Tencent music arm debuts on NYSE
Tencent Holdings Ltd’s music arm finally pressed the play button, debuting on the New York Stock Exchange on Wednesday, as part of the tech giant’s efforts to diversify its business and seek new growth drivers.
Tencent Music Entertainment Group priced its initial public offering at $13 per American depository receipt, and seeks to raise $1.07 billion in total, the company stated on Wednesday.
The IPO values the music subsidiary at around $21.3 billion, a price rivaling world-leading music streaming company Spotify.
Analysts said the latest IPO is part of the juggernaut’s broader push to expand its operations, as its core social media business is about to peak in terms of growth.
“It is a way for Tencent to diversify and bolster its business, given that the music arm has big advantages in obtaining resources in both content and copyright,” said Li Junhui, senior research fellow at the China University of Political Science and Law.
“Similar to its video services, these advantages in the music segment can help the company to monetize its business quickly,” he added.
With a combined 800 million monthly active users, TME runs four leading mobile music apps in China: QQ Music, Kugou Music, Kuwo Music and mobile karaoke app WeSing.
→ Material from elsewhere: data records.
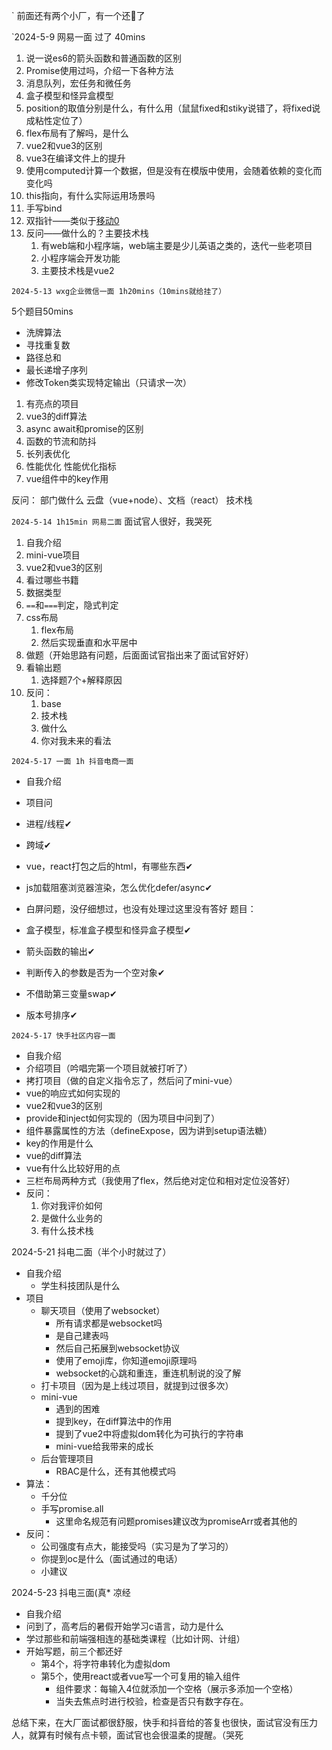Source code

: `
前面还有两个小厂，有一个还🤡了

`2024-5-9 网易一面 过了 40mins
1. 说一说es6的箭头函数和普通函数的区别
2. Promise使用过吗，介绍一下各种方法
3. 消息队列，宏任务和微任务
4. 盒子模型和怪异盒模型
5. position的取值分别是什么，有什么用（鼠鼠fixed和stiky说错了，将fixed说成粘性定位了）
6. flex布局有了解吗，是什么
7. vue2和vue3的区别
8. vue3在编译文件上的提升
9. 使用computed计算一个数据，但是没有在模版中使用，会随着依赖的变化而变化吗
10. this指向，有什么实际运用场景吗
11. 手写bind
12. 双指针——类似于[移动0](https://leetcode.cn/problems/move-zeroes/description/?envType=study-plan-v2&envId=top-100-liked)
13. 反问——做什么的？主要技术栈
	1. 有web端和小程序端，web端主要是少儿英语之类的，迭代一些老项目
	2. 小程序端会开发功能
	3. 主要技术栈是vue2


`2024-5-13 wxg企业微信一面 1h20mins（10mins就给挂了）`


5个题目50mins
- 洗牌算法
- 寻找重复数
- 路径总和
- 最长递增子序列
- 修改Token类实现特定输出（只请求一次）
1. 有亮点的项目
2. vue3的diff算法
3. async await和promise的区别
4. 函数的节流和防抖
5. 长列表优化
6. 性能优化 性能优化指标
7. vue组件中的key作用

反问：
	部门做什么
		云盘（vue+node）、文档（react）
		技术栈

`2024-5-14 1h15min 网易二面`
面试官人很好，我哭死
1. 自我介绍
2. mini-vue项目
3. vue2和vue3的区别
4. 看过哪些书籍
5. 数据类型
6. `==`和`===`判定，隐式判定
7. css布局
	1. flex布局
	2. 然后实现垂直和水平居中
8. 做题（开始思路有问题，后面面试官指出来了面试官好好）
9. 看输出题
	1. 选择题7个+解释原因
10. 反问：
	1. base
	2. 技术栈
	3. 做什么
	4. 你对我未来的看法

`2024-5-17 一面 1h 抖音电商一面`

- 自我介绍
- 项目问
- 进程/线程✔
- 跨域✔
- vue，react打包之后的html，有哪些东西✔
- js加载阻塞浏览器渲染，怎么优化defer/async✔
- 白屏问题，没仔细想过，也没有处理过这里没有答好
题目：

- 盒子模型，标准盒子模型和怪异盒子模型✔
- 箭头函数的输出✔
- 判断传入的参数是否为一个空对象✔
- 不借助第三变量swap✔
- 版本号排序✔

`2024-5-17 快手社区内容一面`

- 自我介绍
- 介绍项目（吟唱完第一个项目就被打听了）
- 拷打项目（做的自定义指令忘了，然后问了mini-vue）
- vue的响应式如何实现的
- vue2和vue3的区别
- provide和inject如何实现的（因为项目中问到了）
- 组件暴露属性的方法（defineExpose，因为讲到setup语法糖）
- key的作用是什么
- vue的diff算法
- vue有什么比较好用的点
- 三栏布局两种方式（我使用了flex，然后绝对定位和相对定位没答好）
- 反问：
	1. 你对我评价如何
	2. 是做什么业务的
	3. 有什么技术栈



2024-5-21 抖电二面（半个小时就过了）
- 自我介绍
	- 学生科技团队是什么
- 项目
	- 聊天项目（使用了websocket）
		- 所有请求都是websocket吗
		- 是自己建表吗
		- 然后自己拓展到websocket协议
		- 使用了emoji库，你知道emoji原理吗
		- websocket的心跳和重连，重连机制说的没了解
	- 打卡项目（因为是上线过项目，就提到过很多次）
	- mini-vue
		- 遇到的困难
		- 提到key，在diff算法中的作用
		- 提到了vue2中将虚拟dom转化为可执行的字符串
		- mini-vue给我带来的成长
	- 后台管理项目
		- RBAC是什么，还有其他模式吗
- 算法：
	- 千分位
	- 手写promise.all
		- 这里命名规范有问题promises建议改为promiseArr或者其他的
- 反问：
	- 公司强度有点大，能接受吗（实习是为了学习的）
	- 你提到oc是什么（面试通过的电话）
	- 小建议

2024-5-23 抖电三面(真* 凉经

- 自我介绍
- 问到了，高考后的暑假开始学习c语言，动力是什么
- 学过那些和前端强相连的基础类课程（比如计网、计组）
- 开始写题，前三个都还好
	- 第4个，将字符串转化为虚拟dom
	- 第5个，使用react或者vue写一个可复用的输入组件
		- 组件要求：每输入4位就添加一个空格（展示多添加一个空格）
		- 当失去焦点时进行校验，检查是否只有数字存在。

总结下来，在大厂面试都很舒服，快手和抖音给的答复也很快，面试官没有压力人，就算有时候有点卡顿，面试官也会很温柔的提醒。（哭死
It reported a 244 percent jump in profit in the first nine months of this year to $394 million, from $114 million in the same period in 2017. That surge was thanks to rising user subscriptions for online music services and purchasing social entertainment services.
Industry insiders noted that this IPO has the same goal as Tencent’s overall investment strategy, which aims to gain revenue through tapping into diverse vertical areas, including social media, e-commerce, entertainment, gaming, as well as New Retail.
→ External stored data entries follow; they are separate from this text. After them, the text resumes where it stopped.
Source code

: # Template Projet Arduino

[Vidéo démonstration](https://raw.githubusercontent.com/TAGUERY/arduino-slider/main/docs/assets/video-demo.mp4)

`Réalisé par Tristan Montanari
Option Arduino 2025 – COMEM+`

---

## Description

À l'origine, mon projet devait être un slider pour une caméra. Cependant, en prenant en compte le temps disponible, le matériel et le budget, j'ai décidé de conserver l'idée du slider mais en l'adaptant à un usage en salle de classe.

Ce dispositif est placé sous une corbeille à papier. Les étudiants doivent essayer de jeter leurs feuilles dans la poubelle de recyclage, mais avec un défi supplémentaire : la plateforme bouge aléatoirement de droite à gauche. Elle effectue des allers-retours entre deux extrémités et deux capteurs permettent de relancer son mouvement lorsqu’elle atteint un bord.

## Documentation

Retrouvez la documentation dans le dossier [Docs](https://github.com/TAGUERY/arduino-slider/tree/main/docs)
“Tencent has paid great attention to different areas in recent years, trying to break its traditional stereotype of only being in social media and gaming. The ultimate goal is to guarantee that its future development can be diversified and sustainable,” said Neil Wang, president of Frost & Sullivan China.
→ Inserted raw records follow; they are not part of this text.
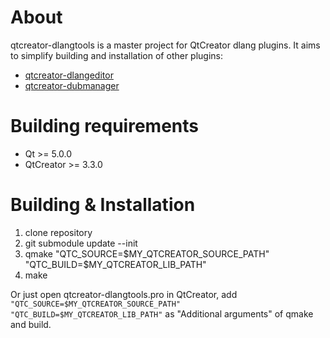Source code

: About
====================

qtcreator-dlangtools is a master project for QtCreator dlang plugins. It aims to simplify building and installation of other plugins:
 * [qtcreator-dlangeditor](https://github.com/Groterik/qtcreator-dlangeditor)
 * [qtcreator-dubmanager](https://github.com/Groterik/qtcreator-dubmanager)

Building requirements
====================
 * Qt >= 5.0.0
 * QtCreator >= 3.3.0
 
Building & Installation
===================
 
 1. clone repository
 1. git submodule update --init
 1. qmake "QTC_SOURCE=$MY_QTCREATOR_SOURCE_PATH" "QTC_BUILD=$MY_QTCREATOR_LIB_PATH"
 1. make
 
Or just open qtcreator-dlangtools.pro in QtCreator, add ``"QTC_SOURCE=$MY_QTCREATOR_SOURCE_PATH" "QTC_BUILD=$MY_QTCREATOR_LIB_PATH"`` as "Additional arguments" of qmake and build.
Wang noted that such efforts have paid off, as the company has already reaped the reward from its investments in other companies.
According to preliminary calculations, of the 40 or so Chinese internet companies that went public this year, 16 are Tencentbacked ones. They include smartphone maker Xiaomi Corp, ondemand service provider Meituan-Dianping and videostreaming site iQiyi.
Tencent’s third quarter fiscal report showed that its net income rose 30 percent to 23.3 billion yuan ($3.4 billion) this year, thanks to lower operating expenses and investment gains.
It has generated higher income from investment-related items compared to the same period last year. The value of its equity stakes in listed companies totals 273 billion yuan by September, according to its fiscal report.